Government entities issued a significant amount of catastrophe bonds in 2023, totaling USD 4.8 billion. Notably, the California Earthquake Authority issued USD 1.505 billion in catastrophe bonds, the highest annual amount for any issuer since the inception of this market. The year also welcomed 11 new sponsors to the market, alongside the return of entities such as Chubb and The Hartford after several years.

Throughout 2023, the pricing for catastrophe bonds tightened, with industry loss index catastrophe bond pricing decreasing by up to 40% by June. However, pricing stabilized in the fourth quarter due to an influx of new issuances and some insurance-linked securities investors reallocating capital after a profitable year.

Despite these dynamics, companies seeking capacity in the catastrophe bond market found advantageous terms, offering a diversified and multi-year capacity compared to traditional reinsurance.

Property Catastrophe Bond Issuance and Outstanding

The fourth quarter marked a notable period for peak peril issuances, both through industry indexes and on an indemnity basis. New sponsors entered the market, including Selective Insurance and Beazley.

The Hartford returned for the first time since 2011 and successfully launched its first indemnity-triggered catastrophe bond. All mentioned transactions notably featured significant commercial exposure, which investors received positively.

The robust activity in European transactions reflects the region’s insurers’ demand for additional reinsurance capacity amid a tightening reinsurance market. Current spread levels for European risks are broader than before, partly due to uncertainties related to secondary perils.

Property Catastrophe Bonds Issued and Outstanding by Quarter

The most significant catastrophe bond market development during the fourth quarter was the pioneering of cyber catastrophe bonds. AXIS placed the market’s first-ever 144A cyber catastrophe bond, an occurrence indemnity-triggered transaction, giving coverage to AXIS for losses from “systemic cyber events” over the span of a two-year risk period.

Both Beazley and Chubb followed close behind, with Chubb achieving the largest size (USD 150 million) for this new class of risk. In total, USD 415 million of cyber notional limit has been placed with catastrophe bond investors.

Simultaneously, the emergence of this new class of risk creates an opportunity for catastrophe bond investors to diversify their portfolios, which are currently concentrated in natural catastrophe risk.

Last but not least, sidecar investors have been handsomely rewarded for their commitment to the product in 2023. Given strong underlying reinsurance margins and the absence of major global natural catastrophes in 2023, sidecar investors have in some cases achieved returns of more than 30%.

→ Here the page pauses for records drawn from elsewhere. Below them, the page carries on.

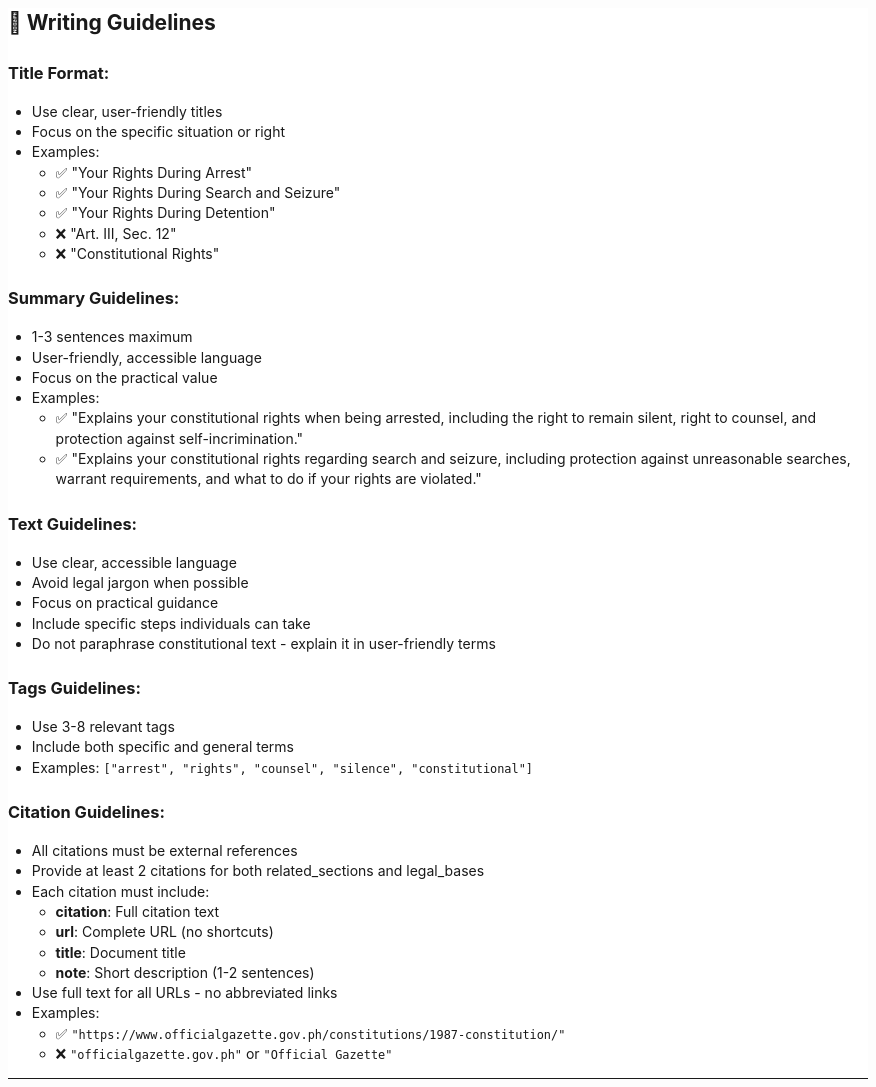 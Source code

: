 
## 📝 Writing Guidelines

### **Title Format:**
- Use clear, user-friendly titles
- Focus on the specific situation or right
- Examples:
  - ✅ "Your Rights During Arrest"
  - ✅ "Your Rights During Search and Seizure"
  - ✅ "Your Rights During Detention"
  - ❌ "Art. III, Sec. 12"
  - ❌ "Constitutional Rights"

### **Summary Guidelines:**
- 1-3 sentences maximum
- User-friendly, accessible language
- Focus on the practical value
- Examples:
  - ✅ "Explains your constitutional rights when being arrested, including the right to remain silent, right to counsel, and protection against self-incrimination."
  - ✅ "Explains your constitutional rights regarding search and seizure, including protection against unreasonable searches, warrant requirements, and what to do if your rights are violated."

### **Text Guidelines:**
- Use clear, accessible language
- Avoid legal jargon when possible
- Focus on practical guidance
- Include specific steps individuals can take
- Do not paraphrase constitutional text - explain it in user-friendly terms

### **Tags Guidelines:**
- Use 3-8 relevant tags
- Include both specific and general terms
- Examples: `["arrest", "rights", "counsel", "silence", "constitutional"]`

### **Citation Guidelines:**
- All citations must be external references
- Provide at least 2 citations for both related_sections and legal_bases
- Each citation must include:
  - **citation**: Full citation text
  - **url**: Complete URL (no shortcuts)
  - **title**: Document title
  - **note**: Short description (1-2 sentences)
- Use full text for all URLs - no abbreviated links
- Examples:
  - ✅ `"https://www.officialgazette.gov.ph/constitutions/1987-constitution/"`
  - ❌ `"officialgazette.gov.ph"` or `"Official Gazette"`

---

Renewals have therefore been relatively straightforward, as investors have been willing to commit to another year of similarly well-margined underlying reinsurance business.

Secondary ILS Market

The fourth quarter of 2023 saw a notable increase in the secondary trading of catastrophe bonds, making it the busiest in the last four years. The trading dynamics evolved significantly during this period.

By December, demand surged as investors who had not fully allocated their capital in the primary market turned to the secondary market to invest their remaining funds. November emerged as the most balanced month, with active selling to free up cash for new issuances and strong buying supported by surplus cash inflows.

The demand for index bonds remained robust, continuing a trend from earlier in the year.

Notably, bonds exposed to risks in the Northeast US, California earthquakes, and Europe were actively traded, albeit at slightly wider spreads than in the previous quarter due to the increased volume of primary issues involving these risks.

Overall, trading volumes in the fourth quarter of 2023 were roughly double those of the same period in 2022, when the market was still adjusting to the impacts of Hurricane Ian.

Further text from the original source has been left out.